[Stored data]
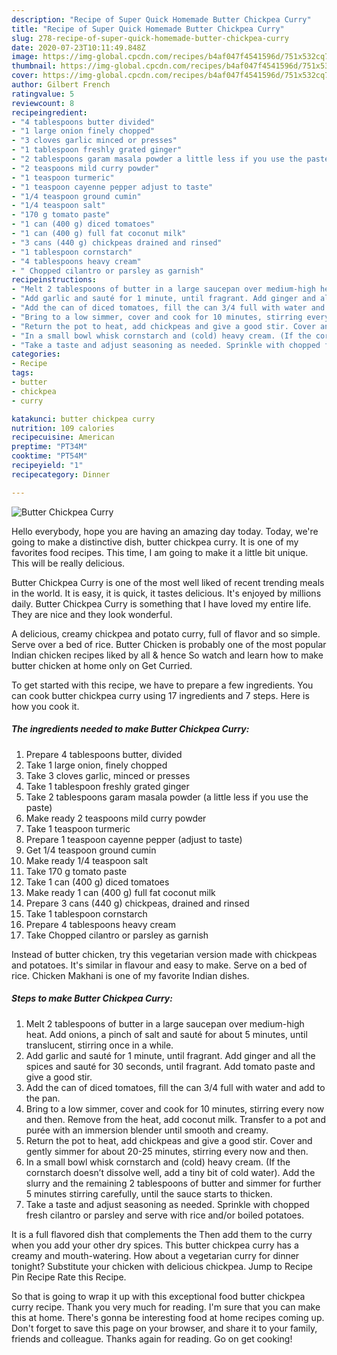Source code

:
 ```yaml
---
description: "Recipe of Super Quick Homemade Butter Chickpea Curry"
title: "Recipe of Super Quick Homemade Butter Chickpea Curry"
slug: 278-recipe-of-super-quick-homemade-butter-chickpea-curry
date: 2020-07-23T10:11:49.848Z
image: https://img-global.cpcdn.com/recipes/b4af047f4541596d/751x532cq70/butter-chickpea-curry-recipe-main-photo.jpg
thumbnail: https://img-global.cpcdn.com/recipes/b4af047f4541596d/751x532cq70/butter-chickpea-curry-recipe-main-photo.jpg
cover: https://img-global.cpcdn.com/recipes/b4af047f4541596d/751x532cq70/butter-chickpea-curry-recipe-main-photo.jpg
author: Gilbert French
ratingvalue: 5
reviewcount: 8
recipeingredient:
- "4 tablespoons butter divided"
- "1 large onion finely chopped"
- "3 cloves garlic minced or presses"
- "1 tablespoon freshly grated ginger"
- "2 tablespoons garam masala powder a little less if you use the paste"
- "2 teaspoons mild curry powder"
- "1 teaspoon turmeric"
- "1 teaspoon cayenne pepper adjust to taste"
- "1/4 teaspoon ground cumin"
- "1/4 teaspoon salt"
- "170 g tomato paste"
- "1 can (400 g) diced tomatoes"
- "1 can (400 g) full fat coconut milk"
- "3 cans (440 g) chickpeas drained and rinsed"
- "1 tablespoon cornstarch"
- "4 tablespoons heavy cream"
- " Chopped cilantro or parsley as garnish"
recipeinstructions:
- "Melt 2 tablespoons of butter in a large saucepan over medium-high heat. Add onions, a pinch of salt and sauté for about 5 minutes, until translucent, stirring once in a while."
- "Add garlic and sauté for 1 minute, until fragrant. Add ginger and all the spices and sauté for 30 seconds, until fragrant. Add tomato paste and give a good stir."
- "Add the can of diced tomatoes, fill the can 3/4 full with water and add to the pan."
- "Bring to a low simmer, cover and cook for 10 minutes, stirring every now and then. Remove from the heat, add coconut milk. Transfer to a pot and purée with an immersion blender until smooth and creamy."
- "Return the pot to heat, add chickpeas and give a good stir. Cover and gently simmer for about 20-25 minutes, stirring every now and then."
- "In a small bowl whisk cornstarch and (cold) heavy cream. (If the cornstarch doesn’t dissolve well, add a tiny bit of cold water). Add the slurry and the remaining 2 tablespoons of butter and simmer for further 5 minutes stirring carefully, until the sauce starts to thicken."
- "Take a taste and adjust seasoning as needed. Sprinkle with chopped fresh cilantro or parsley and serve with rice and/or boiled potatoes."
categories:
- Recipe
tags:
- butter
- chickpea
- curry

katakunci: butter chickpea curry 
nutrition: 109 calories
recipecuisine: American
preptime: "PT34M"
cooktime: "PT54M"
recipeyield: "1"
recipecategory: Dinner

---
```



![Butter Chickpea Curry](https://img-global.cpcdn.com/recipes/b4af047f4541596d/751x532cq70/butter-chickpea-curry-recipe-main-photo.jpg)

Hello everybody, hope you are having an amazing day today. Today, we're going to make a distinctive dish, butter chickpea curry. It is one of my favorites food recipes. This time, I am going to make it a little bit unique. This will be really delicious.

Butter Chickpea Curry is one of the most well liked of recent trending meals in the world. It is easy, it is quick, it tastes delicious. It's enjoyed by millions daily. Butter Chickpea Curry is something that I have loved my entire life. They are nice and they look wonderful.

A delicious, creamy chickpea and potato curry, full of flavor and so simple. Serve over a bed of rice. Butter Chicken is probably one of the most popular Indian chicken recipes liked by all &amp; hence So watch and learn how to make butter chicken at home only on Get Curried.


To get started with this recipe, we have to prepare a few ingredients. You can cook butter chickpea curry using 17 ingredients and 7 steps. Here is how you cook it.

<!--inarticleads1-->

##### The ingredients needed to make Butter Chickpea Curry:

1. Prepare 4 tablespoons butter, divided
1. Take 1 large onion, finely chopped
1. Take 3 cloves garlic, minced or presses
1. Take 1 tablespoon freshly grated ginger
1. Take 2 tablespoons garam masala powder (a little less if you use the paste)
1. Make ready 2 teaspoons mild curry powder
1. Take 1 teaspoon turmeric
1. Prepare 1 teaspoon cayenne pepper (adjust to taste)
1. Get 1/4 teaspoon ground cumin
1. Make ready 1/4 teaspoon salt
1. Take 170 g tomato paste
1. Take 1 can (400 g) diced tomatoes
1. Make ready 1 can (400 g) full fat coconut milk
1. Prepare 3 cans (440 g) chickpeas, drained and rinsed
1. Take 1 tablespoon cornstarch
1. Prepare 4 tablespoons heavy cream
1. Take  Chopped cilantro or parsley as garnish


Instead of butter chicken, try this vegetarian version made with chickpeas and potatoes. It&#39;s similar in flavour and easy to make. Serve on a bed of rice. Chicken Makhani is one of my favorite Indian dishes. 

<!--inarticleads2-->

##### Steps to make Butter Chickpea Curry:

1. Melt 2 tablespoons of butter in a large saucepan over medium-high heat. Add onions, a pinch of salt and sauté for about 5 minutes, until translucent, stirring once in a while.
1. Add garlic and sauté for 1 minute, until fragrant. Add ginger and all the spices and sauté for 30 seconds, until fragrant. Add tomato paste and give a good stir.
1. Add the can of diced tomatoes, fill the can 3/4 full with water and add to the pan.
1. Bring to a low simmer, cover and cook for 10 minutes, stirring every now and then. Remove from the heat, add coconut milk. Transfer to a pot and purée with an immersion blender until smooth and creamy.
1. Return the pot to heat, add chickpeas and give a good stir. Cover and gently simmer for about 20-25 minutes, stirring every now and then.
1. In a small bowl whisk cornstarch and (cold) heavy cream. (If the cornstarch doesn’t dissolve well, add a tiny bit of cold water). Add the slurry and the remaining 2 tablespoons of butter and simmer for further 5 minutes stirring carefully, until the sauce starts to thicken.
1. Take a taste and adjust seasoning as needed. Sprinkle with chopped fresh cilantro or parsley and serve with rice and/or boiled potatoes.


It is a full flavored dish that complements the Then add them to the curry when you add your other dry spices. This butter chickpea curry has a creamy and mouth-watering. How about a vegetarian curry for dinner tonight? Substitute your chicken with delicious chickpea. Jump to Recipe Pin Recipe Rate this Recipe. 

So that is going to wrap it up with this exceptional food butter chickpea curry recipe. Thank you very much for reading. I'm sure that you can make this at home. There's gonna be interesting food at home recipes coming up. Don't forget to save this page on your browser, and share it to your family, friends and colleague. Thanks again for reading. Go on get cooking!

*Task objective*.
Word for word, repeat each line of the records, and leave every image out.

*Solution*.
Source code

:
 ```yaml
---
description: "Recipe of Super Quick Homemade Butter Chickpea Curry"
title: "Recipe of Super Quick Homemade Butter Chickpea Curry"
slug: 278-recipe-of-super-quick-homemade-butter-chickpea-curry
date: 2020-07-23T10:11:49.848Z
image: https://img-global.cpcdn.com/recipes/b4af047f4541596d/751x532cq70/butter-chickpea-curry-recipe-main-photo.jpg
thumbnail: https://img-global.cpcdn.com/recipes/b4af047f4541596d/751x532cq70/butter-chickpea-curry-recipe-main-photo.jpg
cover: https://img-global.cpcdn.com/recipes/b4af047f4541596d/751x532cq70/butter-chickpea-curry-recipe-main-photo.jpg
author: Gilbert French
ratingvalue: 5
reviewcount: 8
recipeingredient:
- "4 tablespoons butter divided"
- "1 large onion finely chopped"
- "3 cloves garlic minced or presses"
- "1 tablespoon freshly grated ginger"
- "2 tablespoons garam masala powder a little less if you use the paste"
- "2 teaspoons mild curry powder"
- "1 teaspoon turmeric"
- "1 teaspoon cayenne pepper adjust to taste"
- "1/4 teaspoon ground cumin"
- "1/4 teaspoon salt"
- "170 g tomato paste"
- "1 can (400 g) diced tomatoes"
- "1 can (400 g) full fat coconut milk"
- "3 cans (440 g) chickpeas drained and rinsed"
- "1 tablespoon cornstarch"
- "4 tablespoons heavy cream"
- " Chopped cilantro or parsley as garnish"
recipeinstructions:
- "Melt 2 tablespoons of butter in a large saucepan over medium-high heat. Add onions, a pinch of salt and sauté for about 5 minutes, until translucent, stirring once in a while."
- "Add garlic and sauté for 1 minute, until fragrant. Add ginger and all the spices and sauté for 30 seconds, until fragrant. Add tomato paste and give a good stir."
- "Add the can of diced tomatoes, fill the can 3/4 full with water and add to the pan."
- "Bring to a low simmer, cover and cook for 10 minutes, stirring every now and then. Remove from the heat, add coconut milk. Transfer to a pot and purée with an immersion blender until smooth and creamy."
- "Return the pot to heat, add chickpeas and give a good stir. Cover and gently simmer for about 20-25 minutes, stirring every now and then."
- "In a small bowl whisk cornstarch and (cold) heavy cream. (If the cornstarch doesn’t dissolve well, add a tiny bit of cold water). Add the slurry and the remaining 2 tablespoons of butter and simmer for further 5 minutes stirring carefully, until the sauce starts to thicken."
- "Take a taste and adjust seasoning as needed. Sprinkle with chopped fresh cilantro or parsley and serve with rice and/or boiled potatoes."
categories:
- Recipe
tags:
- butter
- chickpea
- curry

katakunci: butter chickpea curry 
nutrition: 109 calories
recipecuisine: American
preptime: "PT34M"
cooktime: "PT54M"
recipeyield: "1"
recipecategory: Dinner

---
```



![Butter Chickpea Curry](https://img-global.cpcdn.com/recipes/b4af047f4541596d/751x532cq70/butter-chickpea-curry-recipe-main-photo.jpg)

Hello everybody, hope you are having an amazing day today. Today, we're going to make a distinctive dish, butter chickpea curry. It is one of my favorites food recipes. This time, I am going to make it a little bit unique. This will be really delicious.

Butter Chickpea Curry is one of the most well liked of recent trending meals in the world. It is easy, it is quick, it tastes delicious. It's enjoyed by millions daily. Butter Chickpea Curry is something that I have loved my entire life. They are nice and they look wonderful.

A delicious, creamy chickpea and potato curry, full of flavor and so simple. Serve over a bed of rice. Butter Chicken is probably one of the most popular Indian chicken recipes liked by all &amp; hence So watch and learn how to make butter chicken at home only on Get Curried.


To get started with this recipe, we have to prepare a few ingredients. You can cook butter chickpea curry using 17 ingredients and 7 steps. Here is how you cook it.

<!--inarticleads1-->

##### The ingredients needed to make Butter Chickpea Curry:

1. Prepare 4 tablespoons butter, divided
1. Take 1 large onion, finely chopped
1. Take 3 cloves garlic, minced or presses
1. Take 1 tablespoon freshly grated ginger
1. Take 2 tablespoons garam masala powder (a little less if you use the paste)
1. Make ready 2 teaspoons mild curry powder
1. Take 1 teaspoon turmeric
1. Prepare 1 teaspoon cayenne pepper (adjust to taste)
1. Get 1/4 teaspoon ground cumin
1. Make ready 1/4 teaspoon salt
1. Take 170 g tomato paste
1. Take 1 can (400 g) diced tomatoes
1. Make ready 1 can (400 g) full fat coconut milk
1. Prepare 3 cans (440 g) chickpeas, drained and rinsed
1. Take 1 tablespoon cornstarch
1. Prepare 4 tablespoons heavy cream
1. Take  Chopped cilantro or parsley as garnish


Instead of butter chicken, try this vegetarian version made with chickpeas and potatoes. It&#39;s similar in flavour and easy to make. Serve on a bed of rice. Chicken Makhani is one of my favorite Indian dishes. 

<!--inarticleads2-->

##### Steps to make Butter Chickpea Curry:

1. Melt 2 tablespoons of butter in a large saucepan over medium-high heat. Add onions, a pinch of salt and sauté for about 5 minutes, until translucent, stirring once in a while.
1. Add garlic and sauté for 1 minute, until fragrant. Add ginger and all the spices and sauté for 30 seconds, until fragrant. Add tomato paste and give a good stir.
1. Add the can of diced tomatoes, fill the can 3/4 full with water and add to the pan.
1. Bring to a low simmer, cover and cook for 10 minutes, stirring every now and then. Remove from the heat, add coconut milk. Transfer to a pot and purée with an immersion blender until smooth and creamy.
1. Return the pot to heat, add chickpeas and give a good stir. Cover and gently simmer for about 20-25 minutes, stirring every now and then.
1. In a small bowl whisk cornstarch and (cold) heavy cream. (If the cornstarch doesn’t dissolve well, add a tiny bit of cold water). Add the slurry and the remaining 2 tablespoons of butter and simmer for further 5 minutes stirring carefully, until the sauce starts to thicken.
1. Take a taste and adjust seasoning as needed. Sprinkle with chopped fresh cilantro or parsley and serve with rice and/or boiled potatoes.


It is a full flavored dish that complements the Then add them to the curry when you add your other dry spices. This butter chickpea curry has a creamy and mouth-watering. How about a vegetarian curry for dinner tonight? Substitute your chicken with delicious chickpea. Jump to Recipe Pin Recipe Rate this Recipe. 

So that is going to wrap it up with this exceptional food butter chickpea curry recipe. Thank you very much for reading. I'm sure that you can make this at home. There's gonna be interesting food at home recipes coming up. Don't forget to save this page on your browser, and share it to your family, friends and colleague. Thanks again for reading. Go on get cooking!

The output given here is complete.